[IAEP] Alpha API Docs are up.

Albert Cahalan acahalan at gmail.com
Tue Jun 10 09:45:46 CEST 2008


On Tue, Jun 10, 2008 at 12:29 AM, Martin Dengler
<martin at martindengler.com> wrote:
> On Mon, Jun 09, 2008 at 10:49:53PM -0400, Albert Cahalan wrote:
>> On Mon, Jun 9, 2008 at 4:31 AM, Marco Pesenti Gritti <mpgritti at gmail.com> wrote:
>> > On Mon, Jun 9, 2008 at 7:51 AM, Albert Cahalan <acahalan at gmail.com> wrote:
>>
>> >> I'm also not seeing how I could call this from, say, FORTRAN.
>> >> Usually people explain things in terms of the C language, allowing
>> >> most any language to call the API. If you're not doing that, then
>> >> the next best thing is to describe things at the assembly level.
>> >
>> > You obviously can't call this in fortran, since it's python API.
>>
>> This is extremely limiting. I hope you will fix it ASAP.
>
> FORTRAN has a C FFI and dbus has C bindings.  Sure, that's unlikely to
> be useful/desired by anybody in the future, ever, so I'm not sure why
> you're asking.  The current languages vaguely supported[1] for
> Sucrose/Fructose/Glucose are keeping people busy enough.  On what do
> you base your argument for the priority of the work you're calling
> for?  What FORTRAN developers are limited by the current system?  I
> hear some FORTRAN developers are limited by the problem of writing
> state machines[2].

I can just as well use C++ or LISP as an example.

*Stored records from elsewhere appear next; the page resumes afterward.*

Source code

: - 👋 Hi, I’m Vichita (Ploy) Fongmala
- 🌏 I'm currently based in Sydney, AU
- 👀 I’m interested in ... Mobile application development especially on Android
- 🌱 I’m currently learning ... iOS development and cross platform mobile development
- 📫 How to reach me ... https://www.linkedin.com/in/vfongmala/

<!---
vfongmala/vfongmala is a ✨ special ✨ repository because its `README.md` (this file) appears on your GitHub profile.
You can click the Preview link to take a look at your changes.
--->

While dbus may have C bindings, that doesn't cover the
random sugar odds and ends.

Note that language support becomes easier if you
base it all on C. Python support becomes a wrapper
which should be fairly trivial. (and Java, and...)

>> All API code should be language-neutral
>
> Sounds like a bug you could file, with use-cases or specific problem
> areas (like you mention the journal, below).  What do you think the
> priority will be vs. other issues?

I know where the priority belongs if you wish to
involve more of the free software community.
Converting everybody else to Python is far less
likely than converting you to FORTRAN.

Of course, there is the possibility that the Python
cabal does NOT want to involve the wider community.

>> >> I couldn't find anything related to the journal. I'd like to see
>> >> an explanation of how to implement an alternate journal. Suppose
>> >> that I wanted to write a replacement. What are all the interfaces
>> >> that need to be implemented? Assume the replacement will be written
>> >> in some other language, possibly COBOL. How does the replacement
>> >> get installed and take over?
>> >
>> > The journal API is exposed through dbus. We will likely document it on the wiki.
>>
>> Great. Please don't forget the "take over" part.
>
> Are you planning a COBOL replacement of the journal?  Is someone else?
> I didn't realize COBOL had an accessible, i18n-able widget set.  It's
> easy enough to work with dbus via C, if you really want to use a
> non-dynamically-typed, cumbersome-to-introspect language (using dbus
> from without a language-supported framework is already not
> recommended[6]).  Or did you mean the datastore?  There have been a
> few efforts at re-writing it, all well known to readers of the obvious
> mailing lists[3,4,5].

I have some desire to attempt it in C, using SDL_Pango
for the i18n. It works well for Tux Paint. Widgets? :-)

I'd love to see numerous alternatives from different authors.
We can have a desktop metaphor journal, a CLI journal, etc.

I expect that many authors will prefer C++ with gtkmm, etc.

>> The idea is that a user could even uninstall the current journal and
>> convert the database to the format used by his journal replacement.
>
> It's a very interesting idea, but why should this (replacing the
> journal, converting datastores) be a goal for Sugar 1.0?

Nobody will write anything better if journal replacement
is a complicated process that ultimately requires hacking
on the existing journal. Without a viable drop-in ability,
such a project just doesn't make sense.